Work to complete:
Each record that follows should be repeated exactly, minus any images.

Dataset excerpts:

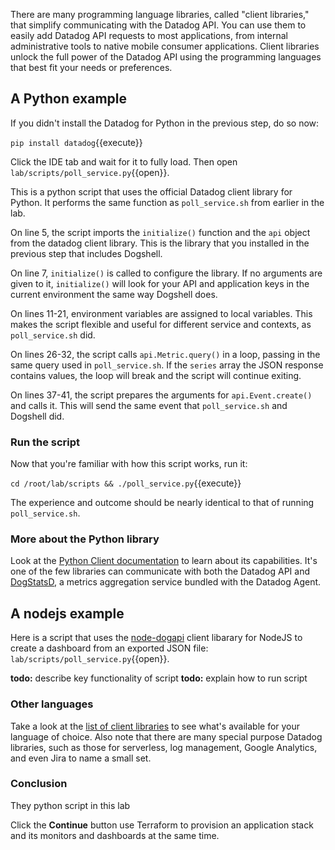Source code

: There are many programming language libraries, called "client libraries," that simplify communicating with the Datadog API. You can use them to easily add Datadog API requests to most applications, from internal administrative tools to native mobile consumer applications. Client libraries unlock the full power of the Datadog API using the programming languages that best fit your needs or preferences.

## A Python example
If you didn't install the Datadog for Python in the previous step, do so now:

`pip install datadog`{{execute}}

Click the IDE tab and wait for it to fully load. Then open `lab/scripts/poll_service.py`{{open}}.

This is a python script that uses the official Datadog client library for Python. It performs the same function as `poll_service.sh` from earlier in the lab. 

On line 5, the script imports the `initialize()` function and the `api` object from the datadog client library. This is the library that you installed in the previous step that includes Dogshell.

On line 7, `initialize()` is called to configure the library. If no arguments are given to it, `initialize()` will look for your API and application keys in the current environment the same way Dogshell does.

On lines 11-21, environment variables are assigned to local variables. This makes the script flexible and useful for different service and contexts, as `poll_service.sh` did.

On lines 26-32, the script calls `api.Metric.query()` in a loop, passing in the same query used in `poll_service.sh`. If the `series` array the JSON response contains values, the loop will break and the script will continue exiting.

On lines 37-41, the script prepares the arguments for `api.Event.create()` and calls it. This will send the same event that `poll_service.sh` and Dogshell did. 

### Run the script
Now that you're familiar with how this script works, run it:

`cd /root/lab/scripts && ./poll_service.py`{{execute}}

The experience and outcome should be nearly identical to that of running `poll_service.sh`.

### More about the Python library
Look at the [Python Client documentation](https://datadogpy.readthedocs.io/en/latest/) to learn about its capabilities. It's one of the few libraries can communicate with both the Datadog API and [DogStatsD](https://docs.datadoghq.com/developers/dogstatsd), a metrics aggregation service bundled with the Datadog Agent. 

## A nodejs example
Here is a script that uses the [node-dogapi](https://github.com/brettlangdon/node-dogapi) client libarary for NodeJS to create a dashboard from an exported JSON file:
`lab/scripts/poll_service.py`{{open}}.

**todo:** describe key functionality of script
**todo:** explain how to run  script

### Other languages

Take a look at the [list of client libraries](https://docs.datadoghq.com/developers/libraries/) to see what's available for your language of choice. Also note that there are many special purpose Datadog libraries, such as those for serverless, log management, Google Analytics, and even Jira to name a small set. 

### Conclusion
They python script in this lab

Click the **Continue** button use Terraform to provision an application stack and its monitors and dashboards at the same time.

Response:
Source code

: There are many programming language libraries, called "client libraries," that simplify communicating with the Datadog API. You can use them to easily add Datadog API requests to most applications, from internal administrative tools to native mobile consumer applications. Client libraries unlock the full power of the Datadog API using the programming languages that best fit your needs or preferences.

## A Python example
If you didn't install the Datadog for Python in the previous step, do so now:

`pip install datadog`{{execute}}

Click the IDE tab and wait for it to fully load. Then open `lab/scripts/poll_service.py`{{open}}.

This is a python script that uses the official Datadog client library for Python. It performs the same function as `poll_service.sh` from earlier in the lab. 

On line 5, the script imports the `initialize()` function and the `api` object from the datadog client library. This is the library that you installed in the previous step that includes Dogshell.

On line 7, `initialize()` is called to configure the library. If no arguments are given to it, `initialize()` will look for your API and application keys in the current environment the same way Dogshell does.

On lines 11-21, environment variables are assigned to local variables. This makes the script flexible and useful for different service and contexts, as `poll_service.sh` did.

On lines 26-32, the script calls `api.Metric.query()` in a loop, passing in the same query used in `poll_service.sh`. If the `series` array the JSON response contains values, the loop will break and the script will continue exiting.

On lines 37-41, the script prepares the arguments for `api.Event.create()` and calls it. This will send the same event that `poll_service.sh` and Dogshell did. 

### Run the script
Now that you're familiar with how this script works, run it:

`cd /root/lab/scripts && ./poll_service.py`{{execute}}

The experience and outcome should be nearly identical to that of running `poll_service.sh`.

### More about the Python library
Look at the [Python Client documentation](https://datadogpy.readthedocs.io/en/latest/) to learn about its capabilities. It's one of the few libraries can communicate with both the Datadog API and [DogStatsD](https://docs.datadoghq.com/developers/dogstatsd), a metrics aggregation service bundled with the Datadog Agent. 

## A nodejs example
Here is a script that uses the [node-dogapi](https://github.com/brettlangdon/node-dogapi) client libarary for NodeJS to create a dashboard from an exported JSON file:
`lab/scripts/poll_service.py`{{open}}.

**todo:** describe key functionality of script
**todo:** explain how to run  script

### Other languages

Take a look at the [list of client libraries](https://docs.datadoghq.com/developers/libraries/) to see what's available for your language of choice. Also note that there are many special purpose Datadog libraries, such as those for serverless, log management, Google Analytics, and even Jira to name a small set. 

### Conclusion
They python script in this lab

Click the **Continue** button use Terraform to provision an application stack and its monitors and dashboards at the same time.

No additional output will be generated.